Negative Phänomene des Kapitalismus gelten Papst Franziskus als Folge einer falschen Orientierung, die "das Materielle" dem Glauben vorzieht. "Das eigene Glück darin zu suchen, materielle Dinge zu besitzen, ist ein sicherer Weg, um nicht glücklich zu sein." (Papst Franziskus via Twitter am 15.09.13) "Fragen wir uns, ob unser Leben wirklich von Gott erfüllt ist. Wie viele Dinge ziehen wir ihm tagtäglich vor?" (via Twitter am 17.05.13) "Die Logik der Welt treibt uns zum Erfolg, zur Herrschaft und zum Geld; die Logik Gottes zur Demut, zum Dienen und zur Liebe." (via Twitter am 02.06.13) "Das Reich Gottes gehört jenen, die ihre Sicherheit in die Liebe Gottes setzen und nicht auf materielle Dinge." (via Twitter am 22.11.13)

Zwar heißt es in "Evangelii Gaudium, Apostolisches Schreiben des Heiligen Vaters", veröffentlicht am 24.11.13: "Diese Wirtschaft tötet. Es ist unglaublich, dass es kein Aufsehen erregt, wenn ein alter Mann, der gezwungen ist, auf der Straße zu leben, erfriert, während eine Baisse um zwei Punkte in der Börse Schlagzeilen macht. Es ist nicht mehr zu tolerieren, dass Nahrungsmittel weggeworfen werden, während es Menschen gibt, die Hunger leiden. Das ist soziale Ungleichheit." Viele Linke können sich vor Freude über den Satz "diese Wirtschaft tötet" nicht mehr einkriegen und verhalten sich wie der Fisch zum Köder.

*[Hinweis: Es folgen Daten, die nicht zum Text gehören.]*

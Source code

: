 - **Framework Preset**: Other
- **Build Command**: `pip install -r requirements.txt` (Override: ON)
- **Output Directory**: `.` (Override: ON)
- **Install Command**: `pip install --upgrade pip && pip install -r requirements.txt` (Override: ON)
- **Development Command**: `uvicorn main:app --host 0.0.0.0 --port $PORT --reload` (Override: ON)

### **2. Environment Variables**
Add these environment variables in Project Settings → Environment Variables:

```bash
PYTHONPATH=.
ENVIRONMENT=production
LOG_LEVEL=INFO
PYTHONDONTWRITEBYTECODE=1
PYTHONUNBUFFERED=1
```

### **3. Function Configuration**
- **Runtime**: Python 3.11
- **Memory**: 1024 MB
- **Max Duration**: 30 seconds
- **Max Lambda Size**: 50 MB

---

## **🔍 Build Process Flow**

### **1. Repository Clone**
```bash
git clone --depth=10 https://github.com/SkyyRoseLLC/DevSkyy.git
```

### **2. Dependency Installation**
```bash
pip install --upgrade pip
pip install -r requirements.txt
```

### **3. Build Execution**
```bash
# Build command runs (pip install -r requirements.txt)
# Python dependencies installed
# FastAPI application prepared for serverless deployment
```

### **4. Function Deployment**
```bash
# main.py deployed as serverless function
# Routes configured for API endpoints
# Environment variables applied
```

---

Den Kapitalismus begreift Papst Franziskus als Resultat einer Einstellung zu ihm: "Um einen Lebensstil vertreten zu können, der die anderen ausschließt, oder um sich für dieses egoistische Ideal begeistern zu können, hat sich eine Globalisierung der Gleichgültigkeit entwickelt. Fast ohne es zu merken, werden wir unfähig, Mitleid zu empfinden gegenüber dem schmerzvollen Aufschrei der anderen, … noch sind wir daran interessiert, uns um sie zu kümmern, als sei all das eine uns fernliegende Verantwortung, die uns nichts angeht. Die Kultur des Wohlstands betäubt uns, und wir verlieren die Ruhe, wenn der Markt etwas anbietet, was wir noch nicht gekauft haben" (Evangelii Gaudium, Apostolisches Schreiben des Heiligen Vaters, veröffentlicht am 24.11.13).

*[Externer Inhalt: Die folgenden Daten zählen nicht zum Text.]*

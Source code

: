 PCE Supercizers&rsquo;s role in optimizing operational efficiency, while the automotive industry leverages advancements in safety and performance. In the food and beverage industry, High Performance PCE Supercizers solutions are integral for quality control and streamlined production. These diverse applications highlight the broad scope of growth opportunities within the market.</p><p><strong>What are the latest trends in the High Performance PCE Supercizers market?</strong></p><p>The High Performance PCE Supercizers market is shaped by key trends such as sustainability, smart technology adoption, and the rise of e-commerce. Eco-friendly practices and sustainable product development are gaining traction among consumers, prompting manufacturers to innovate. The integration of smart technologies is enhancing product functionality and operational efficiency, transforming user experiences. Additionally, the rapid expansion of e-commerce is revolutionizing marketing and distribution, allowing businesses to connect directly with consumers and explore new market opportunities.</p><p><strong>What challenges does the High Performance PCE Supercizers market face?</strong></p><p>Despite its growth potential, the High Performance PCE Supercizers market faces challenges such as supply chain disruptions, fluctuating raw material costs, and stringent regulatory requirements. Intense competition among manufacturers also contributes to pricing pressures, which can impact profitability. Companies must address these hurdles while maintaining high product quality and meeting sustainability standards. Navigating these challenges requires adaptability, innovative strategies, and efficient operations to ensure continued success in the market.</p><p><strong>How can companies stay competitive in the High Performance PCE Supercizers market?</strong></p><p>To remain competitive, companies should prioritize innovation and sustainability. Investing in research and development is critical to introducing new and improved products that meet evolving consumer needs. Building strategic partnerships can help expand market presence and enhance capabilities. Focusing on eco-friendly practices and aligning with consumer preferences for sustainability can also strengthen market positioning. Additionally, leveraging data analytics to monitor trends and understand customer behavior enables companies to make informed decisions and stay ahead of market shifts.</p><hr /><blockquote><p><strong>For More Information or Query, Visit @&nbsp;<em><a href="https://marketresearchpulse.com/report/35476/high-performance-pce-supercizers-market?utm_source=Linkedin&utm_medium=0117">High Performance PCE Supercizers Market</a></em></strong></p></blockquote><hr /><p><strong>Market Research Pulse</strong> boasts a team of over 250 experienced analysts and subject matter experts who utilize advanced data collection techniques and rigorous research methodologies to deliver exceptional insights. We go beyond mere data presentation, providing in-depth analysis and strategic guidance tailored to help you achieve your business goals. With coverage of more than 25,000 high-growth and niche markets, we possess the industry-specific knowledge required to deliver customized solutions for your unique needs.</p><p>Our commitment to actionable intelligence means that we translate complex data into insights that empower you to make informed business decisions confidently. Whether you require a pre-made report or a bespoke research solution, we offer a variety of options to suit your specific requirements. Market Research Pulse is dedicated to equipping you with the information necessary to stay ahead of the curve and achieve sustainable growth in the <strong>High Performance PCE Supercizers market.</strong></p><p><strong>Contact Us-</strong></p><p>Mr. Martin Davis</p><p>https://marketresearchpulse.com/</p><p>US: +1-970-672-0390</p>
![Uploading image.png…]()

Für die kapitalistische Ökonomie und ihre Notwendigkeiten macht Papst Franziskus einen "Lebensstil" und eine "Kultur" verantwortlich. Kapitalismus als ein System, in dem bestimmte Widersprüche die fortdauernde Akkumulation des Kapitals erforderlich machen, kommt hier nicht vor. Dabei besteht eine zentrale Besonderheit der kapitalistischen Sorte des Wirtschaftens in Folgendem: Die Steigerung der Produktivität in ihr führt zu Problemen und diese wiederum zu einer innerhalb des Kapitalismus unentrinnbaren Steigerungslogik ("mehr desselben"). (Wer die nun folgende kurze Begründung für diese These überspringen möchte, lese am Anfang des nächsten Absatzes weiter.) Eine höhere Produktivität der Arbeit erfordert häufig teure Maschinen und Technologien. Der Anteil an Kapital, der für die Technik aufgewendet wird, nimmt zu. Der Anteil der Ausgaben für die lebendige Arbeit sinkt und damit verringert sich auch der Mehrwert, der allein aus der lebendigen Arbeit stammt. Den durch den geringeren Anteil von lebendiger Arbeit (an den Gesamtaufwendungen für die Produktion) verursachten Fall der Profitrate (als Verhältnis zwischen Mehrwert und insgesamt aufgewandtem Kapital) müssen Kapitale durch Zunahme der Profitmasse zu kompensieren versuchen. Die Nachfrage nach Arbeit muss absolut zunehmen, weil sie relativ sinkt. Das ist die primäre Ursache für Wachstum in der kapitalistischen Wirtschaft. "Gier" oder Bereicherungsstreben sind nicht die Ursachen der Kapitalakkumulation. Sie resultiert aus Widersprüchen, deren Bewegungsform sie bildet. "Der innere Widerspruch sucht sich auszugleichen durch Ausdehnung des äußern Feldes der Produktion" (Karl Marx: Das Kapital, Bd. 2. MEW 24, S. 255).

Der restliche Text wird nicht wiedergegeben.